Pour ce qui est de la dimension éthique de la subsidiarité, retenons que le principe de subsidiarité indique avant tout qu’au centre de la structure sociale, il y a l’homme, personne, c'est-à-dire, substance individuelle de nature rationnelle, comme l’exprime Boèce, mais aussi, être autonome et relationnel. La socialité même de l’homme indique une recherche d’accomplissement de soi à travers le réseau de relations auquel l’homme lui-même est intégré, en tant qu’être de culture. La dimension éthique est expérimentée dans la mesure où à travers la manière d’assumer ses devoirs, l’homme recherche fondamentalement son bonheur, et ne peut se dispenser de l’orientation vers le bien, un bien pour soi et pour la société. La subsidiarité offre aux personnes de se sentir intégrées à un ensemble et de se voir aussi utiles, pour autant que faire se peut, à l’ensemble. Cette dimension éthique dans la responsabilité de soi qu’elle implique, tout en limitant l’autorité de l’Etat, ne l’affaiblit pas, mais la renforce et l’organise dans sa spécificité de savoir réagir rationnellement dans la potentialisation de l’autonomie des personnes, des groupes ou des corps intermédiaires.

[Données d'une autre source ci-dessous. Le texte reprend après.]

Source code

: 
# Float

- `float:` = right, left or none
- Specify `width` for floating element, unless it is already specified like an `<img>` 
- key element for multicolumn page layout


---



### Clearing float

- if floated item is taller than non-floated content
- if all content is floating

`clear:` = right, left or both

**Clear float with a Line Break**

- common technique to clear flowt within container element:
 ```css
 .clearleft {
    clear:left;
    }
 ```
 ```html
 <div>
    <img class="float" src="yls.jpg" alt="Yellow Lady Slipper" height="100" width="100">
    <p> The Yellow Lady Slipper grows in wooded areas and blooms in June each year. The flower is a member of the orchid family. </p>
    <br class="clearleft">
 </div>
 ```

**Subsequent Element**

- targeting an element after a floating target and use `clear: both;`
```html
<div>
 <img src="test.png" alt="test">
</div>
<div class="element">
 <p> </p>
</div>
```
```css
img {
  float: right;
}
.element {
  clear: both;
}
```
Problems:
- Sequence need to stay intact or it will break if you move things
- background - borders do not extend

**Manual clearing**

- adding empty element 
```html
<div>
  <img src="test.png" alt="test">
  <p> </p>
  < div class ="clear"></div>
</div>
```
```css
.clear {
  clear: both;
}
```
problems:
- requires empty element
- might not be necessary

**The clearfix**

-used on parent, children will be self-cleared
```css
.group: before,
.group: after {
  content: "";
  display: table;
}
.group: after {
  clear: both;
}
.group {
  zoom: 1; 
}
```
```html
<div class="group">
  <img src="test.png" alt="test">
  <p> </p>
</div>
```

La dimension juridique du principe de subsidiarité est à cerner dans le devoir de chacun d’être à une tâche spécifique au niveau où il se trouve dans le corps social entendu, non dans une acception fonctionnaliste mais dans une acception personnaliste. Cette recherche d’attribution à chacun de ce qui lui revient de par sa fonction et de droit est l’aspect juridique que met en exergue la subsidiarité. Ce sens de « donner à chacun d’assumer ce qui lui revient dans sa nature » est ce que souligne la justice distributive, et que le concept de subsidiarité donne de percevoir. Il y a donc une obligation de la société envers ses membres en vertu de son organisation suivant le principe de subsidiarité. La dimension juridique fondant aussi le fait que chaque personne est « sujet de droit » postule également l’accueil du pluralisme fondé sur la dignité de chaque personne ou des institutions qui la portent.Et il y a enfin, comme annoncé plus haut,
la dimension historique ou transitoire de la subsidiarité : s’il est du devoir de l’Etat de savoir intervenir dans les situations sociales en faveur des individus ou des classes intermédiaires, il faut savoir intervenir ponctuellement et efficacement ; d’où la caractéristique historique ou transitoire que nous attribuons à la réalité de la subsidiarité. Jean-Paul II, dans CentesimusAnnus,pour marquer le centième anniversaire de la question sociale par l’Eglise,précise : « l’Etat (…) peut remplir des fonctions de suppléance dans des situations exceptionnelles, lorsque des groupes sociaux ou des ensembles d’entreprises trop faibles ou en cours de construction ne sont pas à la hauteur de leur tâches. Ces interventions de suppléance que justifie l’urgence d’agir pour le bien commun, doivent être limitées par le temps, autant que possible, pour ne pas enlever de manière stable à ces groupes ou à ces entreprises les compétences qui leur appartiennent et pour ne pas étendre à l’excès le cadre de l’action de l’Etat, en portant atteinte à la liberté économique ou civile »2 . C’est alors fondamentalement l’aspect exceptionnel de la situation considérée qui justifie l’intervention d’une structure centrale ou de l’Etat.
Ce sont là quelques implications et dimensions du principe de subsidiarité dont la richesse, comme philosophie sociale, valorise fondamentalement la personne.